Postal officials' ongoing feasibility study has so far shown that operations can be made more efficient by merging the New Orleans and Baton Rouge facilities, according to a fact sheet postal officials passed out at the meeting. The study will be completed in a few months.

Louisiana Postal Service Manager Jeffery Taylor said the public input meeting, organized by postal officials, would be taken into account as part of the feasibility study. When the floor was opened to public comment, nearly every speech was followed by thunderous applause in the standing-room-only council chambers.

More than concern over their jobs, postal employees spoke to Taylor, Postal Service spokesman McKinney Boyd and Gilbert Romero, senior postal plant manager for Louisiana, primarily about the New Orleans facility being larger and handling more mail than the Baton Rouge one.

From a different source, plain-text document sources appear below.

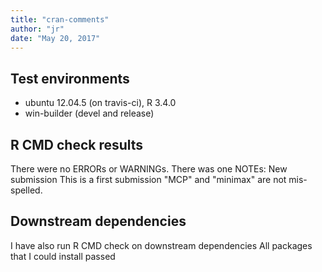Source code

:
 ```yaml
---
title: "cran-comments"
author: "jr"
date: "May 20, 2017"
---
```


## Test environments
* ubuntu 12.04.5 (on travis-ci), R 3.4.0
* win-builder (devel and release)

## R CMD check results
There were no ERRORs or WARNINGs. There was one NOTEs: New submission 
This is a first submission
"MCP" and "minimax" are not mis-spelled.

## Downstream dependencies
I have also run R CMD check on downstream dependencies
All packages that I could install passed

Boyd said during the meeting that he would double-check his statement in September that the Baton Rouge facility is larger and can accommodate additional equipment and employees. After the meeting, he confirmed that while the New Orleans facility has a greater square footage because it is two stories tall, the Baton Rouge facility occupies twice as much land and is not locked in by other buildings as  the New Orleans facility is, making it better suited for the merger.

chart-postal-091611.jpgView full size

The New Orleans facility, which is about the size of two football fields and located behind a retail post office on 701 Loyola Ave., serves as the main sorting and distribution center for mail going to and from ZIP codes beginning with 700 and 701.

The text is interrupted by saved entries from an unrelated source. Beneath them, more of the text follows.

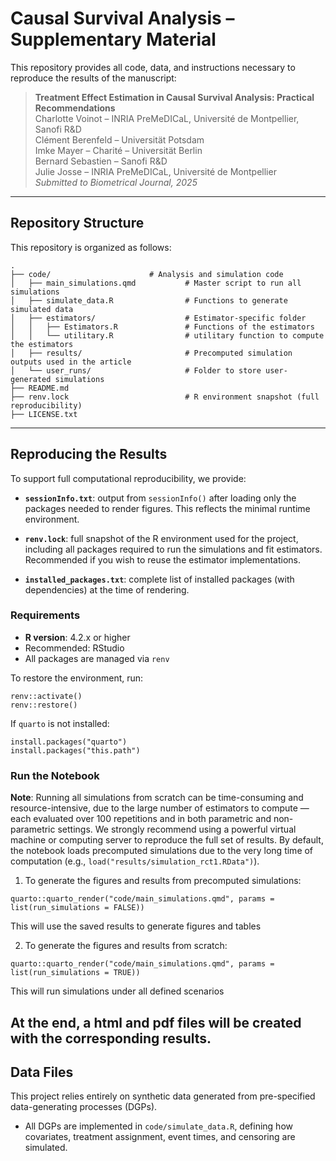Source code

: # Causal Survival Analysis – Supplementary Material

This repository provides all code, data, and instructions necessary to reproduce the results of the manuscript:

> **Treatment Effect Estimation in Causal Survival Analysis: Practical Recommendations**  
> Charlotte Voinot – INRIA PreMeDICaL, Université de Montpellier, Sanofi R&D  
> Clément Berenfeld – Universität Potsdam  
> Imke Mayer – Charité – Universität Berlin  
> Bernard Sebastien – Sanofi R&D  
> Julie Josse – INRIA PreMeDICaL, Université de Montpellier  
> *Submitted to Biometrical Journal, 2025*

---

## Repository Structure

This repository is organized as follows:

```
.
├── code/                      # Analysis and simulation code
│   ├── main_simulations.qmd           # Master script to run all simulations
│   ├── simulate_data.R                # Functions to generate simulated data
│   ├── estimators/                    # Estimator-specific folder
│   │   ├── Estimators.R               # Functions of the estimators
│   │   └── utilitary.R                # utilitary function to compute the estimators
│   ├── results/                       # Precomputed simulation outputs used in the article
│   └── user_runs/                     # Folder to store user-generated simulations
├── README.md
├── renv.lock                          # R environment snapshot (full reproducibility)
├── LICENSE.txt

```

---

## Reproducing the Results


To support full computational reproducibility, we provide:

- **`sessionInfo.txt`**: output from `sessionInfo()` after loading only the packages needed to render figures. This reflects the minimal runtime environment.

- **`renv.lock`**: full snapshot of the R environment used for the project, including all packages required to run the simulations and fit estimators. Recommended if you wish to reuse the estimator implementations.

- **`installed_packages.txt`**: complete list of installed packages (with dependencies) at the time of rendering.


### Requirements

- **R version**: 4.2.x or higher  
- Recommended: RStudio  
- All packages are managed via `renv`

To restore the environment, run:

```{r}
renv::activate()
renv::restore()
```

If `quarto` is not installed:

```{r}
install.packages("quarto")
install.packages("this.path")
```

### Run the Notebook

**Note**: Running all simulations from scratch can be time-consuming and resource-intensive, due to the large number of estimators to compute — each evaluated over 100 repetitions and in both parametric and non-parametric settings. We strongly recommend using a powerful virtual machine or computing server to reproduce the full set of results.
By default, the notebook loads precomputed simulations due to the very long time of computation (e.g., `load("results/simulation_rct1.RData")`). 

1. To generate the figures and results from precomputed simulations:

```{r}
quarto::quarto_render("code/main_simulations.qmd", params = list(run_simulations = FALSE))
```

This will use the saved results to generate figures and tables


2. To generate the figures and results from scratch: 

```{r}
quarto::quarto_render("code/main_simulations.qmd", params = list(run_simulations = TRUE))
```

This will run simulations under all defined scenarios

At the end, a html and pdf files will be created with the corresponding results. 
---

## Data Files

This project relies entirely on synthetic data generated from pre-specified data-generating processes (DGPs).

- All DGPs are implemented in `code/simulate_data.R`, defining how covariates, treatment assignment, event times, and censoring are simulated.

The feasibility study estimates that $4.3 million would be saved by consolidating the facilities, according to the fact sheet. The handout addressed various customer concerns, noting that retail and other postal services available at the New Orleans post office adjacent to the distribution center will not change at this time. Mail acceptance times may change, however.

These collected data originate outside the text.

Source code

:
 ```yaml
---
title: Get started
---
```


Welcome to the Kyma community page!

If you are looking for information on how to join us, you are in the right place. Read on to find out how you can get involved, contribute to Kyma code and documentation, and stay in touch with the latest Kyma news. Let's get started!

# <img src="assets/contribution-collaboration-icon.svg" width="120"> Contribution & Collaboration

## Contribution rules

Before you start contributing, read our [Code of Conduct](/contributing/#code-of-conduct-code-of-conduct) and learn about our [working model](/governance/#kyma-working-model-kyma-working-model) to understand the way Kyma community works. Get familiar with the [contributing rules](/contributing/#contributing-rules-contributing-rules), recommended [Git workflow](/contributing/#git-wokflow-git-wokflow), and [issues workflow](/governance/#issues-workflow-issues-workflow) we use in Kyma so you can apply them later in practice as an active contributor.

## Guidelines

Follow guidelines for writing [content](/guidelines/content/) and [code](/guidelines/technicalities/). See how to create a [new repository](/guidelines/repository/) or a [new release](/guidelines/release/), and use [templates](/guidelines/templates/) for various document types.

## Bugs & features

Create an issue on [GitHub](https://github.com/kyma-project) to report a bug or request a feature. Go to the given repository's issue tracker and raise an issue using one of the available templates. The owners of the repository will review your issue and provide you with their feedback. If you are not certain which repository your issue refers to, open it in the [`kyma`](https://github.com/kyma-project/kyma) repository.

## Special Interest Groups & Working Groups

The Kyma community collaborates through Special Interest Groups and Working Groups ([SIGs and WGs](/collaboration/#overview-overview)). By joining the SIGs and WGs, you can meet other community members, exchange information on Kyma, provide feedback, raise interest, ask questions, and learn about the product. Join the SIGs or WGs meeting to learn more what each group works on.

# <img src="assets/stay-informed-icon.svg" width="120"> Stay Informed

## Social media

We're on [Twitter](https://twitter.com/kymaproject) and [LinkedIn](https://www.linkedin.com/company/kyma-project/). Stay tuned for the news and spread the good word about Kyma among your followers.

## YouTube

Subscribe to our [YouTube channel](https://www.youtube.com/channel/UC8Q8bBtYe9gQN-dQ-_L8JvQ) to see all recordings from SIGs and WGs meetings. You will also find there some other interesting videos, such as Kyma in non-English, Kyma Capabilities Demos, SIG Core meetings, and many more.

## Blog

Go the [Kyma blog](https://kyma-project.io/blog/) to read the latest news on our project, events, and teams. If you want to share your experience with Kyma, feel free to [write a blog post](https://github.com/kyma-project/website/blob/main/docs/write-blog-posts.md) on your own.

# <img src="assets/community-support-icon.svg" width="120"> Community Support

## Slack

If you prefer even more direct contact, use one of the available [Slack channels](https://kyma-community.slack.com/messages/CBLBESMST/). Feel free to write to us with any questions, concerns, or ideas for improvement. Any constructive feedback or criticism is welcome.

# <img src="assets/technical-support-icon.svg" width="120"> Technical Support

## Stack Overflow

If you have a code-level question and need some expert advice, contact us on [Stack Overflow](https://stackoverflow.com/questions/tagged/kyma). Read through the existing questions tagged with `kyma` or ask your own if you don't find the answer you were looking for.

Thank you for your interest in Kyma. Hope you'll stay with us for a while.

Landrieu opened the public comment session, citing the same city investments, and pointed out the hardships New Orleanians have suffered through Katrina and the losses from the job cuts at Michoud Assembly Facility in the wake of NASA's termination of the space shuttle program and the impending closure of Northrop Grumman's Avondale shipyard.

The mayor argued that he hoped the city could come to a similar agreement with the Postal Service that it did with the U.S. military in the midst of the Navy Support Activity's Algiers base closing, by creating the federal city project.

Spokesman Ryan Berni said in September that the same day postal officials announced the possible merger, Landrieu administration officials had reached out to the White House, Sen. Mary Landrieu, D-La., Rep. Cedric Richmond, D-New Orleans, and Rep. Steve Scalise, R-Jefferson. They also had directed the city's Washington lobbyists to make a top priority of keeping the facility open, he said.

If the merger goes through, most New Orleans employees would be offered similar positions in Baton Rouge and about 120 employees would be reassigned to nearby post offices in Louisiana or other states, Boyd said. A meeting will be held at the facility Thursday for employees to have questions answered about their specific situations, Taylor said.

Landrieu argued that it would not be wise to close that facility when the city is investing money in streetcar developments to bring more private development to the Loyola Avenue corridor.

Work has begun on a $45 million streetcar line along Loyola from Canal Street to the Union Passenger Terminal.

The mayor's top aide, Andy Kopplin, announced in August that the city and state were planning to create a long-term vision for the Loyola Avenue corridor, with the city planning to use $100,000 from the 2011 Economic Development Fund to study downtown planning.

Additional projects include a $275 million redevelopment of the Hyatt Regency Hotel and the creation of a sports entertainment zone between the hotel and the Superdome.